* **WHAT TO DO**
Among the entries below, how many lines hold "things"? Reply with the number only.

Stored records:

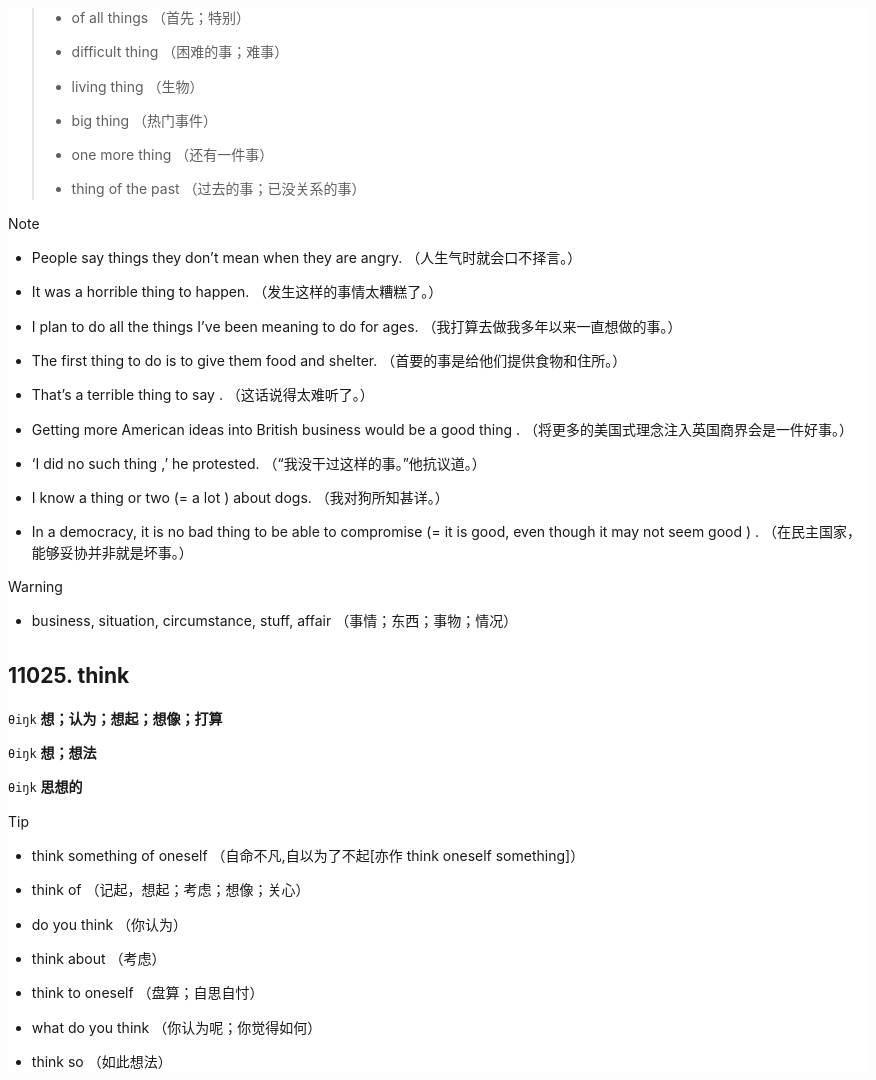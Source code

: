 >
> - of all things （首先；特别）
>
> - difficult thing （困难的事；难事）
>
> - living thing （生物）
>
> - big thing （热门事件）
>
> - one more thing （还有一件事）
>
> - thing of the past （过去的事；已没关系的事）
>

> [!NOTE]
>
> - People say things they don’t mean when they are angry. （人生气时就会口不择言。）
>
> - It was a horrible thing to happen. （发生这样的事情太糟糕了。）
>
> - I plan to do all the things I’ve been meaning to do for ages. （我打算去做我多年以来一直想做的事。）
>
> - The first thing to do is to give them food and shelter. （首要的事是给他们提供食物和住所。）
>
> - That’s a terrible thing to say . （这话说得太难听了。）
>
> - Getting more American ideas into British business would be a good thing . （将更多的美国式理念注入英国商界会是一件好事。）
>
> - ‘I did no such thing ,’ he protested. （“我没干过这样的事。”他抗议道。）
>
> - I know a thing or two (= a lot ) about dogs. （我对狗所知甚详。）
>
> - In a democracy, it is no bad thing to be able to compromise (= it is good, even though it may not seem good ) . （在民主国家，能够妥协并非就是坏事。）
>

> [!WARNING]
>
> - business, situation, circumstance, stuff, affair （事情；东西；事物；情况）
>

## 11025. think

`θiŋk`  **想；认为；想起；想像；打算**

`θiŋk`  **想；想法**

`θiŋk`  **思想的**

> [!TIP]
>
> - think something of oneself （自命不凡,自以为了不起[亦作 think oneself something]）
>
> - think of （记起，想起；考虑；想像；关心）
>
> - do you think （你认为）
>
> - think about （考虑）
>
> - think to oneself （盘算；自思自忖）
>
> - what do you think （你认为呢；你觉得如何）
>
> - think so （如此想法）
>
--
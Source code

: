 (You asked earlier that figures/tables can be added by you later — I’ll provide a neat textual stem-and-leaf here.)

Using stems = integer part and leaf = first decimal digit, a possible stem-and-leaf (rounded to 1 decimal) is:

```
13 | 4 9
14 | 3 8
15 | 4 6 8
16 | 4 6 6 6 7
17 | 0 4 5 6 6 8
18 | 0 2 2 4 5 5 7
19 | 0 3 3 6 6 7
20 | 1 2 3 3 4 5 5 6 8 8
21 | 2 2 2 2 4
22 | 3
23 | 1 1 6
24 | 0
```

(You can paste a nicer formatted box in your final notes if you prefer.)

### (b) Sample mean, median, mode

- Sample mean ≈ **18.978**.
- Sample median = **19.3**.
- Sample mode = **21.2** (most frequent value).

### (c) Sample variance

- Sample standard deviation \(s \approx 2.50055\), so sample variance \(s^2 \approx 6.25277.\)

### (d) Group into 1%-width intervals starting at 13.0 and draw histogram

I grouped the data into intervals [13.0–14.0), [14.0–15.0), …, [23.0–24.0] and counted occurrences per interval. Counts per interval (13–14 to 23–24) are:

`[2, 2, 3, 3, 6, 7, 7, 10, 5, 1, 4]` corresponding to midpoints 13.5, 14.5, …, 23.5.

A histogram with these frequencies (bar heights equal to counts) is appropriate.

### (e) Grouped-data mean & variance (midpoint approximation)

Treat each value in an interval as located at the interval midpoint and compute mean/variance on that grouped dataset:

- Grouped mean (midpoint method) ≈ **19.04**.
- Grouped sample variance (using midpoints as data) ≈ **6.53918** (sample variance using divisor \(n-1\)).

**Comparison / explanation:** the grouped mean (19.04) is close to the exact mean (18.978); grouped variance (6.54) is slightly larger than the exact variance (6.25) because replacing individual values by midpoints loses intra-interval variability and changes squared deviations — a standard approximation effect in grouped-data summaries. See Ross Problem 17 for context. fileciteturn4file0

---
--
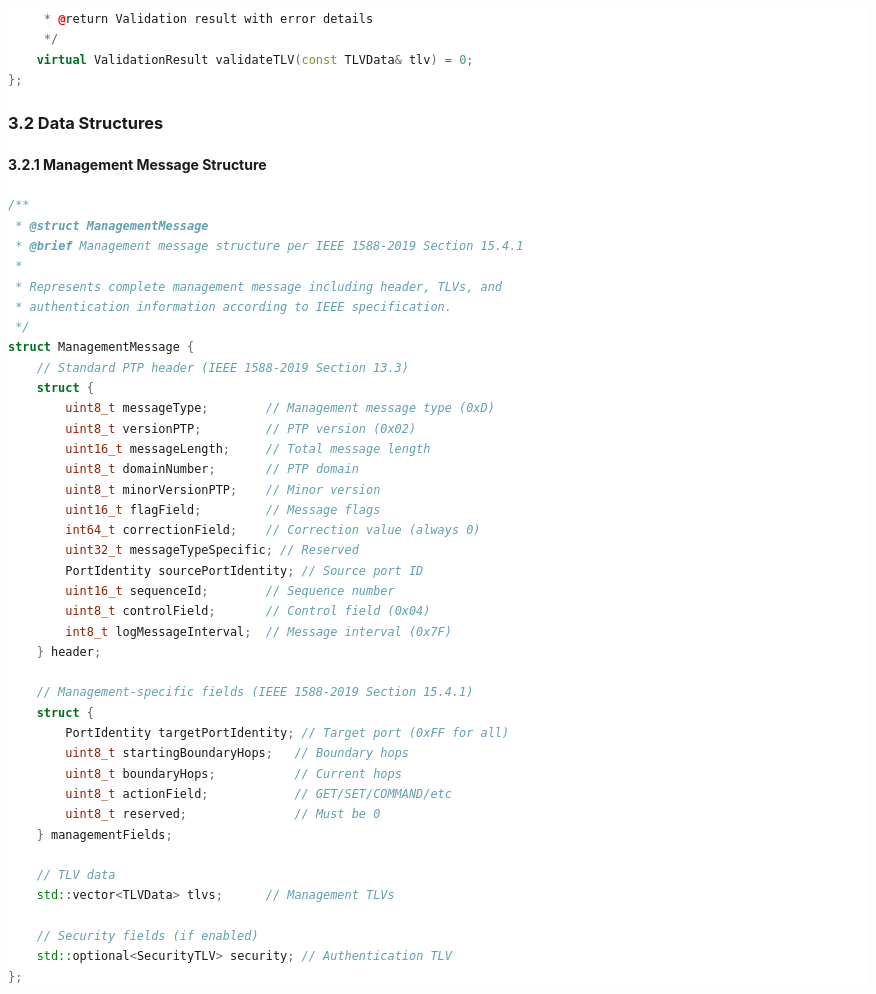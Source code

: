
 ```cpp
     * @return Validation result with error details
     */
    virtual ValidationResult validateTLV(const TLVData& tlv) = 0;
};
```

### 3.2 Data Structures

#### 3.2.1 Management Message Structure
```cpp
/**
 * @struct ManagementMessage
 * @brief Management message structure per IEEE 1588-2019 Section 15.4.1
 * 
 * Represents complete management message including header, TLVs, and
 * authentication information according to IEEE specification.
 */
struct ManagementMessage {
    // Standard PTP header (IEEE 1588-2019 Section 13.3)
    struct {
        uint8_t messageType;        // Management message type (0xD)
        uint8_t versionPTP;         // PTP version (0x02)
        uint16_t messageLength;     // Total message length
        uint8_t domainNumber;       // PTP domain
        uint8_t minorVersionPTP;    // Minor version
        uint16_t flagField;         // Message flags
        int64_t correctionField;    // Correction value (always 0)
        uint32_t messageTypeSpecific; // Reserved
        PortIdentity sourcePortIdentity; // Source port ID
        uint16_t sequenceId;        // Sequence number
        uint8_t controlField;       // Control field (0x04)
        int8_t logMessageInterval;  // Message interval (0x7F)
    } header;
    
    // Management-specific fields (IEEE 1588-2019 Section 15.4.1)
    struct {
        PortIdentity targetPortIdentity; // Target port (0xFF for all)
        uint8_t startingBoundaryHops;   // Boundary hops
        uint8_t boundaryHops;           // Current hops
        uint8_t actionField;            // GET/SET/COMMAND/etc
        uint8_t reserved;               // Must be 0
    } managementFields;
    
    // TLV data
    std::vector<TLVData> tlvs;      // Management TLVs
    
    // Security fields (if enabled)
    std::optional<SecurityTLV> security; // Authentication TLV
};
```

* **ANSWER TO THIS PROBLEM**
3